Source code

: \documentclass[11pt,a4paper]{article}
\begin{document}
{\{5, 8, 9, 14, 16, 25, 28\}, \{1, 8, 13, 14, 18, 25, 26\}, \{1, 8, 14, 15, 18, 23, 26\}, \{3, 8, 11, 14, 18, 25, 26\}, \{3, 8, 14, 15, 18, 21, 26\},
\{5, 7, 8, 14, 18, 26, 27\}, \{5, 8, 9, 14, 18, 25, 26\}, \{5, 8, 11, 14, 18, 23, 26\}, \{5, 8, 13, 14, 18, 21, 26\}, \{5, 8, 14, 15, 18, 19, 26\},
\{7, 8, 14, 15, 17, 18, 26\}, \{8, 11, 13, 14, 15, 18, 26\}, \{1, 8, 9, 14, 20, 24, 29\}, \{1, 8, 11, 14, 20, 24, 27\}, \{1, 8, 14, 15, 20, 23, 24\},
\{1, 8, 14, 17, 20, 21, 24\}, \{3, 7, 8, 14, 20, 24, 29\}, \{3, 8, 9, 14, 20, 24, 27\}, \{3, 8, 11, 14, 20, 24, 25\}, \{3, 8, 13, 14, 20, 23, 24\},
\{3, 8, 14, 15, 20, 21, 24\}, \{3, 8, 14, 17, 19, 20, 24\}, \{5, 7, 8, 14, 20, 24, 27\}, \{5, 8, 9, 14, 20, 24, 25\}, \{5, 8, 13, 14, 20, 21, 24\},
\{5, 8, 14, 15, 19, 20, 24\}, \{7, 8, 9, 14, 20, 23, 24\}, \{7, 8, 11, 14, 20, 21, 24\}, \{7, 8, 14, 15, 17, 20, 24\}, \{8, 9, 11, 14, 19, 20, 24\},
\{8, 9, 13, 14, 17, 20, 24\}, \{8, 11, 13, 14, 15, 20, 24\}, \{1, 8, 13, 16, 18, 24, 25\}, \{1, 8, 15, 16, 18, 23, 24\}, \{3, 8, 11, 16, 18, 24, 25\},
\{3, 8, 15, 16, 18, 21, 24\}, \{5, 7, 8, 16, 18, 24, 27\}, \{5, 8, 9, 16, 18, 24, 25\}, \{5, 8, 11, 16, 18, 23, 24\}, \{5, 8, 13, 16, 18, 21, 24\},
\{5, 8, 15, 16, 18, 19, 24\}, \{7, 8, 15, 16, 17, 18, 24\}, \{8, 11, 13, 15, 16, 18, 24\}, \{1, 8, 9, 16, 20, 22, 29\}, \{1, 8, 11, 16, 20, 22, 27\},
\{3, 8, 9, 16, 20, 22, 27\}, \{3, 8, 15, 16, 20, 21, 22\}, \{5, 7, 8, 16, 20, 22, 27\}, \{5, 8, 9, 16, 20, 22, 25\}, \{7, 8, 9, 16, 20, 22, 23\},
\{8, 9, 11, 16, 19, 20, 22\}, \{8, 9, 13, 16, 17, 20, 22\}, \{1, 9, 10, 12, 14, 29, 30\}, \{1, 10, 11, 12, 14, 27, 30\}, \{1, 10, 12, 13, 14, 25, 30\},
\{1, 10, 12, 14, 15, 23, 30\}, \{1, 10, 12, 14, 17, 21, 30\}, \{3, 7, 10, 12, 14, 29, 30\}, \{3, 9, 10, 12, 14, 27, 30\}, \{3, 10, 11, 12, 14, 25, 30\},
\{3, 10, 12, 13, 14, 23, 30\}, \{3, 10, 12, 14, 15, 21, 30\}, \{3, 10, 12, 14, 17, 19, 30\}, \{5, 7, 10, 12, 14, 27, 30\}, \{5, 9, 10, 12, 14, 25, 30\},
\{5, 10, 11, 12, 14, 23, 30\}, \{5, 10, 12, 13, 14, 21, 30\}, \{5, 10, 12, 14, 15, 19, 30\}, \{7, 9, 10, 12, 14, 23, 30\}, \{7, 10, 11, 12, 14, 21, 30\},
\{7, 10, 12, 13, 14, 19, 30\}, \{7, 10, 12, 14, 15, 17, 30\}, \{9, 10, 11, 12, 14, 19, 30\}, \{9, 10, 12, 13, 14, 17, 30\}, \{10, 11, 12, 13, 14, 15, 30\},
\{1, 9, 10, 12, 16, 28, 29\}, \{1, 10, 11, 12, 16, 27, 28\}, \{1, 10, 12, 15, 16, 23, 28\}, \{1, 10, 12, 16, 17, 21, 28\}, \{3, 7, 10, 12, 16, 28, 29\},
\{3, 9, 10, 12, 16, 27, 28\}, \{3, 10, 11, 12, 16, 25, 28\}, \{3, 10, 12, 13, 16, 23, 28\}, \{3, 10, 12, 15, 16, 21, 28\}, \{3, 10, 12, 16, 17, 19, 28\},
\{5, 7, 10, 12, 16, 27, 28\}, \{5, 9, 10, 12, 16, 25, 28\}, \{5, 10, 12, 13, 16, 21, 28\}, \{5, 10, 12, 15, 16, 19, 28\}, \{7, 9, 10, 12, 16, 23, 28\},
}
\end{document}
○ ○ ○ ○ ○ ○ ○
▶ REQUIRED ACTION:
Transcribe all of the data, keeping every line identical.

▶ FINAL ANSWER:
Source code

: \documentclass[11pt,a4paper]{article}
\begin{document}
{\{5, 8, 9, 14, 16, 25, 28\}, \{1, 8, 13, 14, 18, 25, 26\}, \{1, 8, 14, 15, 18, 23, 26\}, \{3, 8, 11, 14, 18, 25, 26\}, \{3, 8, 14, 15, 18, 21, 26\},
\{5, 7, 8, 14, 18, 26, 27\}, \{5, 8, 9, 14, 18, 25, 26\}, \{5, 8, 11, 14, 18, 23, 26\}, \{5, 8, 13, 14, 18, 21, 26\}, \{5, 8, 14, 15, 18, 19, 26\},
\{7, 8, 14, 15, 17, 18, 26\}, \{8, 11, 13, 14, 15, 18, 26\}, \{1, 8, 9, 14, 20, 24, 29\}, \{1, 8, 11, 14, 20, 24, 27\}, \{1, 8, 14, 15, 20, 23, 24\},
\{1, 8, 14, 17, 20, 21, 24\}, \{3, 7, 8, 14, 20, 24, 29\}, \{3, 8, 9, 14, 20, 24, 27\}, \{3, 8, 11, 14, 20, 24, 25\}, \{3, 8, 13, 14, 20, 23, 24\},
\{3, 8, 14, 15, 20, 21, 24\}, \{3, 8, 14, 17, 19, 20, 24\}, \{5, 7, 8, 14, 20, 24, 27\}, \{5, 8, 9, 14, 20, 24, 25\}, \{5, 8, 13, 14, 20, 21, 24\},
\{5, 8, 14, 15, 19, 20, 24\}, \{7, 8, 9, 14, 20, 23, 24\}, \{7, 8, 11, 14, 20, 21, 24\}, \{7, 8, 14, 15, 17, 20, 24\}, \{8, 9, 11, 14, 19, 20, 24\},
\{8, 9, 13, 14, 17, 20, 24\}, \{8, 11, 13, 14, 15, 20, 24\}, \{1, 8, 13, 16, 18, 24, 25\}, \{1, 8, 15, 16, 18, 23, 24\}, \{3, 8, 11, 16, 18, 24, 25\},
\{3, 8, 15, 16, 18, 21, 24\}, \{5, 7, 8, 16, 18, 24, 27\}, \{5, 8, 9, 16, 18, 24, 25\}, \{5, 8, 11, 16, 18, 23, 24\}, \{5, 8, 13, 16, 18, 21, 24\},
\{5, 8, 15, 16, 18, 19, 24\}, \{7, 8, 15, 16, 17, 18, 24\}, \{8, 11, 13, 15, 16, 18, 24\}, \{1, 8, 9, 16, 20, 22, 29\}, \{1, 8, 11, 16, 20, 22, 27\},
\{3, 8, 9, 16, 20, 22, 27\}, \{3, 8, 15, 16, 20, 21, 22\}, \{5, 7, 8, 16, 20, 22, 27\}, \{5, 8, 9, 16, 20, 22, 25\}, \{7, 8, 9, 16, 20, 22, 23\},
\{8, 9, 11, 16, 19, 20, 22\}, \{8, 9, 13, 16, 17, 20, 22\}, \{1, 9, 10, 12, 14, 29, 30\}, \{1, 10, 11, 12, 14, 27, 30\}, \{1, 10, 12, 13, 14, 25, 30\},
\{1, 10, 12, 14, 15, 23, 30\}, \{1, 10, 12, 14, 17, 21, 30\}, \{3, 7, 10, 12, 14, 29, 30\}, \{3, 9, 10, 12, 14, 27, 30\}, \{3, 10, 11, 12, 14, 25, 30\},
\{3, 10, 12, 13, 14, 23, 30\}, \{3, 10, 12, 14, 15, 21, 30\}, \{3, 10, 12, 14, 17, 19, 30\}, \{5, 7, 10, 12, 14, 27, 30\}, \{5, 9, 10, 12, 14, 25, 30\},
\{5, 10, 11, 12, 14, 23, 30\}, \{5, 10, 12, 13, 14, 21, 30\}, \{5, 10, 12, 14, 15, 19, 30\}, \{7, 9, 10, 12, 14, 23, 30\}, \{7, 10, 11, 12, 14, 21, 30\},
\{7, 10, 12, 13, 14, 19, 30\}, \{7, 10, 12, 14, 15, 17, 30\}, \{9, 10, 11, 12, 14, 19, 30\}, \{9, 10, 12, 13, 14, 17, 30\}, \{10, 11, 12, 13, 14, 15, 30\},
\{1, 9, 10, 12, 16, 28, 29\}, \{1, 10, 11, 12, 16, 27, 28\}, \{1, 10, 12, 15, 16, 23, 28\}, \{1, 10, 12, 16, 17, 21, 28\}, \{3, 7, 10, 12, 16, 28, 29\},
\{3, 9, 10, 12, 16, 27, 28\}, \{3, 10, 11, 12, 16, 25, 28\}, \{3, 10, 12, 13, 16, 23, 28\}, \{3, 10, 12, 15, 16, 21, 28\}, \{3, 10, 12, 16, 17, 19, 28\},
\{5, 7, 10, 12, 16, 27, 28\}, \{5, 9, 10, 12, 16, 25, 28\}, \{5, 10, 12, 13, 16, 21, 28\}, \{5, 10, 12, 15, 16, 19, 28\}, \{7, 9, 10, 12, 16, 23, 28\},
}
\end{document}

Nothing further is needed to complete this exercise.